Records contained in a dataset
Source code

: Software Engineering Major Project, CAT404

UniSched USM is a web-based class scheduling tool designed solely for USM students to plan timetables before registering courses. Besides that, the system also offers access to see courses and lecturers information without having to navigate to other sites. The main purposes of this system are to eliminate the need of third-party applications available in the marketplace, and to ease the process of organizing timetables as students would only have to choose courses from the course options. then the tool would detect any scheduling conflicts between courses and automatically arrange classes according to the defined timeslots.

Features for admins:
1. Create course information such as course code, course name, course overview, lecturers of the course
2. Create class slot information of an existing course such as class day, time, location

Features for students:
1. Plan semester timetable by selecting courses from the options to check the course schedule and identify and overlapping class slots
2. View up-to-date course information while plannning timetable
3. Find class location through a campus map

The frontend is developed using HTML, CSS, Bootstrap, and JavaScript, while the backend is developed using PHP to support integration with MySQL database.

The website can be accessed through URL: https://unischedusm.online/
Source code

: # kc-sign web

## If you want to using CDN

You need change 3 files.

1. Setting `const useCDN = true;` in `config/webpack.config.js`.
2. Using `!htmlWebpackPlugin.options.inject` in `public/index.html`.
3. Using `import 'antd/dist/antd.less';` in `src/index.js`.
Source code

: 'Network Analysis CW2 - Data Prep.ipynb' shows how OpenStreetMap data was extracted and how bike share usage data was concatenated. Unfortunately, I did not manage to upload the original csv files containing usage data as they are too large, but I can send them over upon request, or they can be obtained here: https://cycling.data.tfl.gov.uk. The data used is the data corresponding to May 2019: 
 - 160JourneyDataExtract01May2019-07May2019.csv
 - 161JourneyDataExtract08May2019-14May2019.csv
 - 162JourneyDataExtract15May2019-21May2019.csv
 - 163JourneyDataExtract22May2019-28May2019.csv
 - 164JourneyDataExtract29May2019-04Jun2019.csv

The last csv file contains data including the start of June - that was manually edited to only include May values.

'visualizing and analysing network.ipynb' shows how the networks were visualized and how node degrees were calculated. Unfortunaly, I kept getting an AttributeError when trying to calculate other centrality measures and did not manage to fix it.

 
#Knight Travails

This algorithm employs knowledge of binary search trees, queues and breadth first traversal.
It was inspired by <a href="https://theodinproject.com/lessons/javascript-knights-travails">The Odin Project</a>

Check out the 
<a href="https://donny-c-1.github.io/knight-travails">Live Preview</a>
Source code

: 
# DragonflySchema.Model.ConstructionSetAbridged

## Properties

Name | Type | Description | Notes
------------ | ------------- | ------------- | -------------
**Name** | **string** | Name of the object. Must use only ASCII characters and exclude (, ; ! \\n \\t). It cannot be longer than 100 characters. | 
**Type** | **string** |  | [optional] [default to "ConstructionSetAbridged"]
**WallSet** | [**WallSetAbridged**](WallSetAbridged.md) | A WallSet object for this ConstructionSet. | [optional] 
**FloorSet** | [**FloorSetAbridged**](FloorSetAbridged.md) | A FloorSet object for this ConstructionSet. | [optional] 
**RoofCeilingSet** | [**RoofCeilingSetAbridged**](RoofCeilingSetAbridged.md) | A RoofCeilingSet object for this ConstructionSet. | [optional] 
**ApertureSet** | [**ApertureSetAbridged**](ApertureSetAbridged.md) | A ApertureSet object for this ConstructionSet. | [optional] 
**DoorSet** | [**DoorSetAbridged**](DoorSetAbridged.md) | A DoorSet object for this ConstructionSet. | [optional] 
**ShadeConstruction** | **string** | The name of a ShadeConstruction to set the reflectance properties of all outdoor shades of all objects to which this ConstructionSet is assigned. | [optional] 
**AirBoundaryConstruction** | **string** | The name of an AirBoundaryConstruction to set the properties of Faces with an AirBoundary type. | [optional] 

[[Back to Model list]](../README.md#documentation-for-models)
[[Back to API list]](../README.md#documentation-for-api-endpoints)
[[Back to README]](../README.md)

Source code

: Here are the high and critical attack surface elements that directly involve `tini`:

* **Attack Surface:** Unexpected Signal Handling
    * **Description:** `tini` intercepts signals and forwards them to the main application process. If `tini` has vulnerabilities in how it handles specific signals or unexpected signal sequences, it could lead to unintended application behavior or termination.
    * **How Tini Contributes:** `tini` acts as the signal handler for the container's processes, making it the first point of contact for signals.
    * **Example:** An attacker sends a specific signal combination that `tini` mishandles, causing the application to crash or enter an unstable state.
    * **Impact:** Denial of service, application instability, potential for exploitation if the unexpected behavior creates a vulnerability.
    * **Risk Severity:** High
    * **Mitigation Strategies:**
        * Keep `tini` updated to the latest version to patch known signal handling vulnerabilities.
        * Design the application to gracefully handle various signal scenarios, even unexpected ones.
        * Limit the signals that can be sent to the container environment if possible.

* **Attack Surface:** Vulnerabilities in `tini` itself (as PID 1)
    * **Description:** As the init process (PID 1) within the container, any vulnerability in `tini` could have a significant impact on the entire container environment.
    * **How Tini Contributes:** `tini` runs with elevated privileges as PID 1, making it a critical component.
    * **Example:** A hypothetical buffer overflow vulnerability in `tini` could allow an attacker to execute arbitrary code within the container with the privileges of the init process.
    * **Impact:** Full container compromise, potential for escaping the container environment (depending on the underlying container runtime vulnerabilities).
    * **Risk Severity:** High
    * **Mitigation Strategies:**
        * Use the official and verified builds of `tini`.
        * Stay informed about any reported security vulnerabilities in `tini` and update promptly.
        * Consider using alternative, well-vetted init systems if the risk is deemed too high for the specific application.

• **Work item**
Reproduce the data shown above exactly, including every line.

• **Completed exercise**
Source code

: Software Engineering Major Project, CAT404

UniSched USM is a web-based class scheduling tool designed solely for USM students to plan timetables before registering courses. Besides that, the system also offers access to see courses and lecturers information without having to navigate to other sites. The main purposes of this system are to eliminate the need of third-party applications available in the marketplace, and to ease the process of organizing timetables as students would only have to choose courses from the course options. then the tool would detect any scheduling conflicts between courses and automatically arrange classes according to the defined timeslots.

Features for admins:
1. Create course information such as course code, course name, course overview, lecturers of the course
2. Create class slot information of an existing course such as class day, time, location

Features for students:
1. Plan semester timetable by selecting courses from the options to check the course schedule and identify and overlapping class slots
2. View up-to-date course information while plannning timetable
3. Find class location through a campus map

The frontend is developed using HTML, CSS, Bootstrap, and JavaScript, while the backend is developed using PHP to support integration with MySQL database.

The website can be accessed through URL: https://unischedusm.online/
Source code

: # kc-sign web

## If you want to using CDN

You need change 3 files.

1. Setting `const useCDN = true;` in `config/webpack.config.js`.
2. Using `!htmlWebpackPlugin.options.inject` in `public/index.html`.
3. Using `import 'antd/dist/antd.less';` in `src/index.js`.
Source code

: 'Network Analysis CW2 - Data Prep.ipynb' shows how OpenStreetMap data was extracted and how bike share usage data was concatenated. Unfortunately, I did not manage to upload the original csv files containing usage data as they are too large, but I can send them over upon request, or they can be obtained here: https://cycling.data.tfl.gov.uk. The data used is the data corresponding to May 2019: 
 - 160JourneyDataExtract01May2019-07May2019.csv
 - 161JourneyDataExtract08May2019-14May2019.csv
 - 162JourneyDataExtract15May2019-21May2019.csv
 - 163JourneyDataExtract22May2019-28May2019.csv
 - 164JourneyDataExtract29May2019-04Jun2019.csv

The last csv file contains data including the start of June - that was manually edited to only include May values.

'visualizing and analysing network.ipynb' shows how the networks were visualized and how node degrees were calculated. Unfortunaly, I kept getting an AttributeError when trying to calculate other centrality measures and did not manage to fix it.

 
#Knight Travails

This algorithm employs knowledge of binary search trees, queues and breadth first traversal.
It was inspired by <a href="https://theodinproject.com/lessons/javascript-knights-travails">The Odin Project</a>

Check out the 
<a href="https://donny-c-1.github.io/knight-travails">Live Preview</a>
Source code

: 
# DragonflySchema.Model.ConstructionSetAbridged

## Properties

Name | Type | Description | Notes
------------ | ------------- | ------------- | -------------
**Name** | **string** | Name of the object. Must use only ASCII characters and exclude (, ; ! \\n \\t). It cannot be longer than 100 characters. | 
**Type** | **string** |  | [optional] [default to "ConstructionSetAbridged"]
**WallSet** | [**WallSetAbridged**](WallSetAbridged.md) | A WallSet object for this ConstructionSet. | [optional] 
**FloorSet** | [**FloorSetAbridged**](FloorSetAbridged.md) | A FloorSet object for this ConstructionSet. | [optional] 
**RoofCeilingSet** | [**RoofCeilingSetAbridged**](RoofCeilingSetAbridged.md) | A RoofCeilingSet object for this ConstructionSet. | [optional] 
**ApertureSet** | [**ApertureSetAbridged**](ApertureSetAbridged.md) | A ApertureSet object for this ConstructionSet. | [optional] 
**DoorSet** | [**DoorSetAbridged**](DoorSetAbridged.md) | A DoorSet object for this ConstructionSet. | [optional] 
**ShadeConstruction** | **string** | The name of a ShadeConstruction to set the reflectance properties of all outdoor shades of all objects to which this ConstructionSet is assigned. | [optional] 
**AirBoundaryConstruction** | **string** | The name of an AirBoundaryConstruction to set the properties of Faces with an AirBoundary type. | [optional] 

[[Back to Model list]](../README.md#documentation-for-models)
[[Back to API list]](../README.md#documentation-for-api-endpoints)
[[Back to README]](../README.md)

Source code

: Here are the high and critical attack surface elements that directly involve `tini`:

* **Attack Surface:** Unexpected Signal Handling
    * **Description:** `tini` intercepts signals and forwards them to the main application process. If `tini` has vulnerabilities in how it handles specific signals or unexpected signal sequences, it could lead to unintended application behavior or termination.
    * **How Tini Contributes:** `tini` acts as the signal handler for the container's processes, making it the first point of contact for signals.
    * **Example:** An attacker sends a specific signal combination that `tini` mishandles, causing the application to crash or enter an unstable state.
    * **Impact:** Denial of service, application instability, potential for exploitation if the unexpected behavior creates a vulnerability.
    * **Risk Severity:** High
    * **Mitigation Strategies:**
        * Keep `tini` updated to the latest version to patch known signal handling vulnerabilities.
        * Design the application to gracefully handle various signal scenarios, even unexpected ones.
        * Limit the signals that can be sent to the container environment if possible.

* **Attack Surface:** Vulnerabilities in `tini` itself (as PID 1)
    * **Description:** As the init process (PID 1) within the container, any vulnerability in `tini` could have a significant impact on the entire container environment.
    * **How Tini Contributes:** `tini` runs with elevated privileges as PID 1, making it a critical component.
    * **Example:** A hypothetical buffer overflow vulnerability in `tini` could allow an attacker to execute arbitrary code within the container with the privileges of the init process.
    * **Impact:** Full container compromise, potential for escaping the container environment (depending on the underlying container runtime vulnerabilities).
    * **Risk Severity:** High
    * **Mitigation Strategies:**
        * Use the official and verified builds of `tini`.
        * Stay informed about any reported security vulnerabilities in `tini` and update promptly.
        * Consider using alternative, well-vetted init systems if the risk is deemed too high for the specific application.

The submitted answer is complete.